[Data supplied]
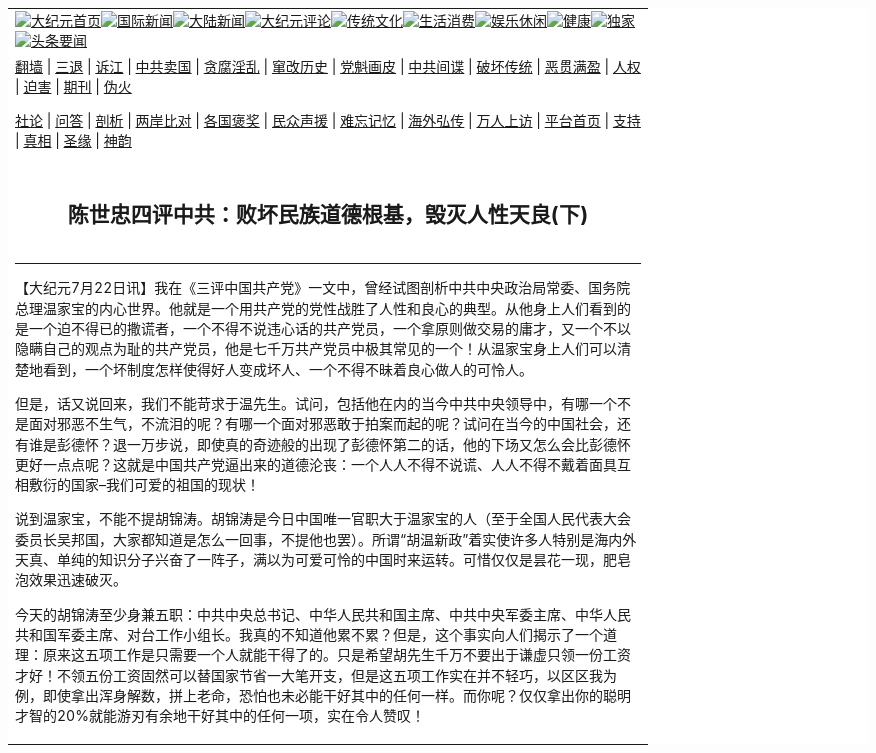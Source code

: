 <a name="1" id="1" target="_blank"></a><span id="1"></span>
<table align=center border="0"><tr><td colspan="2" VALIGN=TOP><a href="https://github.com/eirdkz3742/djy/blob/master/gb/nf1351518.md#1"><img src="https://raw.githubusercontent.com/eirdkz3742/www/master/t/djy/1.jpg" title="大纪元首页" alt="大纪元首页"></a><a href="https://github.com/eirdkz3742/djy/blob/master/gb/n24hr.md#1"><img src="https://raw.githubusercontent.com/eirdkz3742/www/master/t/djy/3.jpg" title="国际新闻" alt="国际新闻"></a><a href="https://github.com/eirdkz3742/djy/blob/master/gb/nsc413.md#1"><img src="https://raw.githubusercontent.com/eirdkz3742/www/master/t/djy/4.jpg" title="大陆新闻" alt="大陆新闻"></a><a href="https://github.com/eirdkz3742/djy/blob/master/gb/news392.md#1"><img src="https://raw.githubusercontent.com/eirdkz3742/www/master/t/djy/5.jpg" title="大纪元评论" alt="大纪元评论"></a><a href="https://github.com/eirdkz3742/djy/blob/master/gb/news2007.md#1"><img src="https://raw.githubusercontent.com/eirdkz3742/www/master/t/djy/6.jpg" title="传统文化" alt="传统文化"></a><a href="https://github.com/eirdkz3742/djy/blob/master/gb/news2008.md#1"><img src="https://raw.githubusercontent.com/eirdkz3742/www/master/t/djy/7.jpg" title="生活消费" alt="生活消费"></a><a href="https://github.com/eirdkz3742/djy/blob/master/gb/ncyule.md#1"><img src="https://raw.githubusercontent.com/eirdkz3742/www/master/t/djy/8.jpg" title="娱乐休闲" alt="娱乐休闲"></a><a href="https://github.com/eirdkz3742/djy/blob/master/gb/nsc1002.md#1"><img src="https://raw.githubusercontent.com/eirdkz3742/www/master/t/djy/9.jpg" title="健康" alt="健康"></a><a href="https://github.com/eirdkz3742/djy/blob/master/gb/nf6092.md#1"><img src="https://raw.githubusercontent.com/eirdkz3742/www/master/t/djy/10a.jpg" title="独家" alt="独家"></a><a href="https://github.com/eirdkz3742/djy/blob/master/gb/nf4514.md#1"><img src="https://raw.githubusercontent.com/eirdkz3742/www/master/t/djy/12a.jpg" title="头条要闻" alt="头条要闻"></a></td></tr>
<tr><td colspan="2" VALIGN=TOP><a target="_blank" href="https://github.com/eirdkz3742/www/blob/master/README.md?zsrh#1">翻墙</a> | <a target="_blank" href="https://github.com/eirdkz3742/djy/blob/master/gb/nf5657.md#1">三退</a> | <a target="_blank" href="https://github.com/eirdkz3742/djy/blob/master/gb/nf6124.md#1">诉江</a> | <a target="_blank" href="https://github.com/eirdkz3742/djy/blob/master/gb/nf1176117.md#1">中共卖国</a> | <a target="_blank" href="https://github.com/eirdkz3742/djy/blob/master/gb/nf5773.md#1">贪腐淫乱</a> | <a target="_blank" href="https://github.com/eirdkz3742/djy/blob/master/gb/nf1176115.md#1">窜改历史</a> | <a target="_blank" href="https://github.com/eirdkz3742/djy/blob/master/gb/nf1176107.md#1">党魁画皮</a> | <a target="_blank" href="https://github.com/eirdkz3742/djy/blob/master/gb/nf1320400.md#1">中共间谍</a> | <a target="_blank" href="https://github.com/eirdkz3742/djy/blob/master/gb/nf1176114.md#1">破坏传统</a> | <a target="_blank" href="https://github.com/eirdkz3742/ntdtv/blob/master/gb/prog447_1.md#1">恶贯满盈</a> | <a target="_blank" href="https://github.com/eirdkz3742/djy/blob/master/gb/ncid278.md#1">人权</a> | <a target="_blank" href="https://github.com/eirdkz3742/djy/blob/master/gb/nf1176111.md#1">迫害</a> | <a target="_blank" href="https://gitlab.com/szzdlab/mh-qikan/blob/master/README.md#1">期刊</a> | <a target="_blank" href="https://github.com/eirdkz3742/djy/blob/master/gb/nf5562.md#1">伪火</a></p><p><a target="_blank" href="https://github.com/eirdkz3742/djy/blob/master/gb/9p.md#1">社论</a> | <a target="_blank" href="https://github.com/eirdkz3742/djy/blob/master/gb/nf4378.md#1">问答</a> | <a target="_blank" href="https://github.com/eirdkz3742/djy/blob/master/gb/nf5792.md#1">剖析</a> | <a target="_blank" href="https://github.com/eirdkz3742/djy/blob/master/gb/nf5735.md#1">两岸比对</a> | <a target="_blank" href="https://github.com/eirdkz3742/djy/blob/master/gb/nf6119.md#1">各国褒奖</a> | <a target="_blank" href="https://github.com/eirdkz3742/djy/blob/master/gb/nf6120.md#1">民众声援</a> | <a target="_blank" href="https://github.com/eirdkz3742/djy/blob/master/gb/nf1188594.md#1">难忘记忆</a> | <a target="_blank" href="https://github.com/eirdkz3742/djy/blob/master/gb/nf3180.md#1">海外弘传</a> | <a target="_blank" href="https://github.com/eirdkz3742/djy/blob/master/gb/nf5410.md#1">万人上访</a> | <a target="_blank" href="https://github.com/eirdkz3742/www/blob/master/README.md?zsrh#1">平台首页</a> | <a target="_blank" href="https://github.com/eirdkz3742/djy/blob/master/gb/nf4386.md#1">支持</a> | <a target="_blank" href="https://github.com/eirdkz3742/djy/blob/master/gb/nf4389.md#1">真相</a> | <a target="_blank" href="https://github.com/eirdkz3742/djy/blob/master/gb/nf5790.md#1">圣缘</a> | <a target="_blank" href="https://github.com/eirdkz3742/djy/blob/master/gb/nf4786.md#1">神韵</a></td></tr>
<tr><td VALIGN=TOP width="626"><h2 align=center>陈世忠四评中共：败坏民族道德根基，毁灭人性天良(下)</h2>

<h6></h6>
<hr>
	<p>【大纪元7月22日讯】我在《三评中国共产党》一文中，曾经试图剖析<ahref="https://github.com/eirdkz3742/djy/blob/master/gb/tag/%E4%B8%AD%E5%85%B1.md#1">中共</a>中央政治局常委、国务院总理温家宝的内心世界。他就是一个用共产党的党性战胜了人性和良心的典型。从他身上人们看到的是一个迫不得已的撒谎者，一个不得不说违心话的共产党员，一个拿原则做交易的庸才，又一个不以隐瞒自己的观点为耻的共产党员，他是七千万共产党员中极其常见的一个！从温家宝身上人们可以清楚地看到，一个坏制度怎样使得好人变成坏人、一个不得不昧着良心做人的可怜人。</p>
<p>但是，话又说回来，我们不能苛求于温先生。试问，包括他在内的当今<ahref="https://github.com/eirdkz3742/djy/blob/master/gb/tag/%E4%B8%AD%E5%85%B1.md#1">中共</a>中央领导中，有哪一个不是面对邪恶不生气，不流泪的呢？有哪一个面对邪恶敢于拍案而起的呢？试问在当今的中国社会，还有谁是彭德怀？退一万步说，即使真的奇迹般的出现了彭德怀第二的话，他的下场又怎么会比彭德怀更好一点点呢？这就是中国共产党逼出来的道德沦丧：一个人人不得不说谎、人人不得不戴着面具互相敷衍的国家&#8211;我们可爱的祖国的现状！</p>
<p>说到温家宝，不能不提胡锦涛。胡锦涛是今日中国唯一官职大于温家宝的人（至于全国人民代表大会委员长吴邦国，大家都知道是怎么一回事，不提他也罢）。所谓“胡温新政”着实使许多人特别是海内外天真、单纯的知识分子兴奋了一阵子，满以为可爱可怜的中国时来运转。可惜仅仅是昙花一现，肥皂泡效果迅速破灭。</p>
<p>今天的胡锦涛至少身兼五职：中共中央总书记、中华人民共和国主席、中共中央军委主席、中华人民共和国军委主席、对台工作小组长。我真的不知道他累不累？但是，这个事实向人们揭示了一个道理：原来这五项工作是只需要一个人就能干得了的。只是希望胡先生千万不要出于谦虚只领一份工资才好！不领五份工资固然可以替国家节省一大笔开支，但是这五项工作实在并不轻巧，以区区我为例，即使拿出浑身解数，拼上老命，恐怕也未必能干好其中的任何一样。而你呢？仅仅拿出你的聪明才智的20%就能游刃有余地干好其中的任何一项，实在令人赞叹！</p>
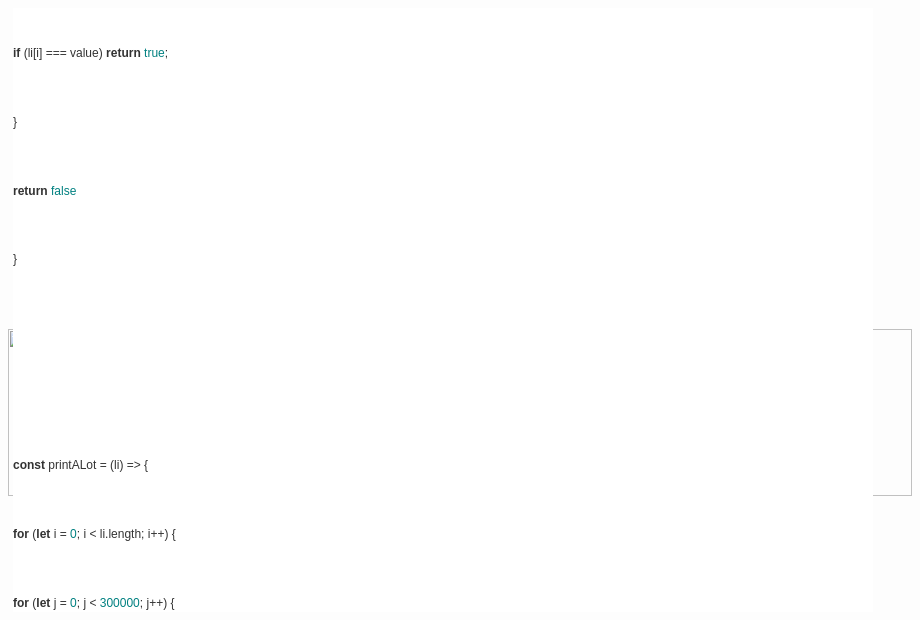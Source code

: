 <span style="font-size:10.0pt"> </span>

**<span style="font-size:9.0pt;
font-family:&quot;Arial&quot;,sans-serif;color:#333333">if </span>**<span style="font-size:9.0pt;font-family:&quot;Arial&quot;,sans-serif;color:#333333">(li\[i\] === value) **return** </span><span style="font-size:9.0pt;font-family:&quot;Arial&quot;,sans-serif;
color:teal">true</span><span style="font-size:9.0pt;font-family:&quot;Arial&quot;,sans-serif;
color:#333333">;</span>

<span style="font-size:10.0pt"> </span>

<span style="font-size:9.0pt;
font-family:&quot;Arial&quot;,sans-serif;color:#333333">}</span>

<span style="font-size:10.0pt"> </span>

**<span style="font-size:9.0pt;
font-family:&quot;Arial&quot;,sans-serif;color:#333333">return </span>**<span style="font-size:9.0pt;font-family:&quot;Arial&quot;,sans-serif;color:teal">false</span>

<span style="font-size:10.0pt"> </span>

<span style="font-size:9.0pt;
font-family:&quot;Arial&quot;,sans-serif;color:#333333">}</span>

<span style="position:absolute;
z-index:-1895849984;margin-left:-5px;margin-top:46px;width:904px;height:167px"><img src="w7-study-guide_files/image006.jpg" width="904" height="167" /></span>

<span style="font-size:10.0pt"> </span>

<span style="font-size:10.0pt"> </span>

<span style="font-size:10.0pt"> </span>

<span style="font-size:10.0pt"> </span>

<span style="font-size:10.0pt"> </span>

**<span style="font-size:9.0pt;
font-family:&quot;Arial&quot;,sans-serif;color:#333333">const </span>**<span style="font-size:9.0pt;font-family:&quot;Arial&quot;,sans-serif;color:#333333">printALot = (li) => {</span>

<span style="font-size:10.0pt"> </span>

**<span style="font-size:9.0pt;
font-family:&quot;Arial&quot;,sans-serif;color:#333333">for </span>**<span style="font-size:9.0pt;font-family:&quot;Arial&quot;,sans-serif;color:#333333">(**let** i = </span><span style="font-size:9.0pt;font-family:&quot;Arial&quot;,sans-serif;
color:teal">0</span><span style="font-size:9.0pt;font-family:&quot;Arial&quot;,sans-serif;
color:#333333">; i &lt; li.length; i++) {</span>

<span style="font-size:10.0pt"> </span>

**<span style="font-size:9.0pt;
font-family:&quot;Arial&quot;,sans-serif;color:#333333">for </span>**<span style="font-size:9.0pt;font-family:&quot;Arial&quot;,sans-serif;color:#333333">(**let** j = </span><span style="font-size:9.0pt;font-family:&quot;Arial&quot;,sans-serif;
color:teal">0</span><span style="font-size:9.0pt;font-family:&quot;Arial&quot;,sans-serif;
color:#333333">; j &lt; </span><span style="font-size:9.0pt;font-family:
&quot;Arial&quot;,sans-serif;color:teal">300000</span><span style="font-size:9.0pt;
font-family:&quot;Arial&quot;,sans-serif;color:#333333">; j++) {</span>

[Assignment]
Across the entries, each line containing the word "Arial" is to be counted once; the total alone is to be given.

[Output for this task]
12